- **What this task involves**
Report back the lines in this listing that carry the string "customer".

- **Provided data**
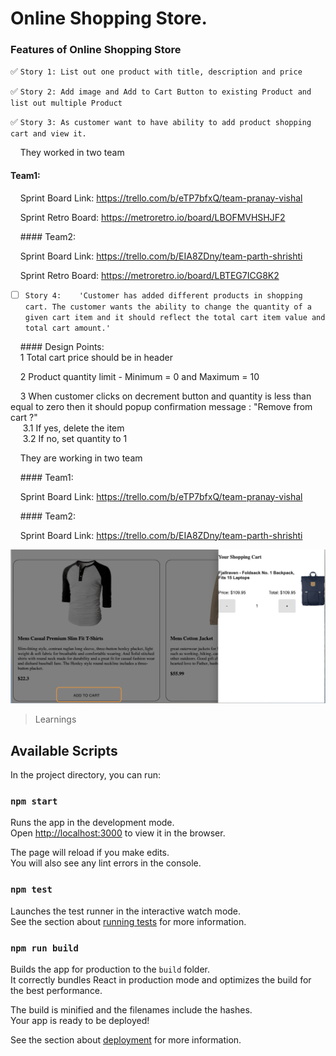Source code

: # Online Shopping Store.

### Features of Online Shopping Store 
:white_check_mark:  `Story 1: List out one product with title, description and price`

:white_check_mark:  `Story 2: Add image and Add to Cart Button to existing Product and list out multiple Product`

:white_check_mark:  `Story 3: As customer want to have ability to add product shopping cart and view it.`

&nbsp;&nbsp;&nbsp; They  worked in two team

 #### Team1:

&nbsp;&nbsp;&nbsp; Sprint Board Link:    https://trello.com/b/eTP7bfxQ/team-pranay-vishal

&nbsp;&nbsp;&nbsp; Sprint Retro Board:   https://metroretro.io/board/LBOFMVHSHJF2

&nbsp;&nbsp;&nbsp; #### Team2:

&nbsp;&nbsp;&nbsp; Sprint Board Link:    https://trello.com/b/EIA8ZDny/team-parth-shrishti

&nbsp;&nbsp;&nbsp; Sprint Retro Board:   https://metroretro.io/board/LBTEG7ICG8K2


- [ ] `Story 4:    'Customer has added different products in shopping cart. The customer wants the ability to change the quantity of a given cart item and it should reflect the total cart item value and total cart amount.' 											`

&nbsp;&nbsp;&nbsp; #### Design Points:     
&nbsp;&nbsp;&nbsp; 1	Total cart price should be in header

&nbsp;&nbsp;&nbsp; 2	Product quantity limit - Minimum = 0 and Maximum = 10

&nbsp;&nbsp;&nbsp; 3	When customer clicks on decrement button and quantity is less than equal to zero then it should popup confirmation message : "Remove from &nbsp;&nbsp;&nbsp;&nbsp;    cart ?"								
&nbsp;&nbsp;&nbsp;&nbsp;       3.1	If yes, delete the item							
&nbsp;&nbsp;&nbsp;&nbsp;      3.2	If no, set quantity to 1

&nbsp;&nbsp;&nbsp; They are working in two team

&nbsp;&nbsp;&nbsp; #### Team1:

&nbsp;&nbsp;&nbsp; Sprint Board Link:    https://trello.com/b/eTP7bfxQ/team-pranay-vishal

&nbsp;&nbsp;&nbsp; #### Team2:

&nbsp;&nbsp;&nbsp; Sprint Board Link:    https://trello.com/b/EIA8ZDny/team-parth-shrishti

![Product](readme/AddToShoppingCart.png?raw=true "Title")
>Learnings
 
            

## Available Scripts

In the project directory, you can run:

### `npm start`

Runs the app in the development mode.\
Open [http://localhost:3000](http://localhost:3000) to view it in the browser.

The page will reload if you make edits.\
You will also see any lint errors in the console.

### `npm test`

Launches the test runner in the interactive watch mode.\
See the section about [running tests](https://facebook.github.io/create-react-app/docs/running-tests) for more information.

### `npm run build`

Builds the app for production to the `build` folder.\
It correctly bundles React in production mode and optimizes the build for the best performance.

The build is minified and the filenames include the hashes.\
Your app is ready to be deployed!

See the section about [deployment](https://facebook.github.io/create-react-app/docs/deployment) for more information.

- **Written answer**
:white_check_mark:  `Story 3: As customer want to have ability to add product shopping cart and view it.`
- [ ] `Story 4:    'Customer has added different products in shopping cart. The customer wants the ability to change the quantity of a given cart item and it should reflect the total cart item value and total cart amount.' 											`
&nbsp;&nbsp;&nbsp; 3	When customer clicks on decrement button and quantity is less than equal to zero then it should popup confirmation message : "Remove from &nbsp;&nbsp;&nbsp;&nbsp;    cart ?"								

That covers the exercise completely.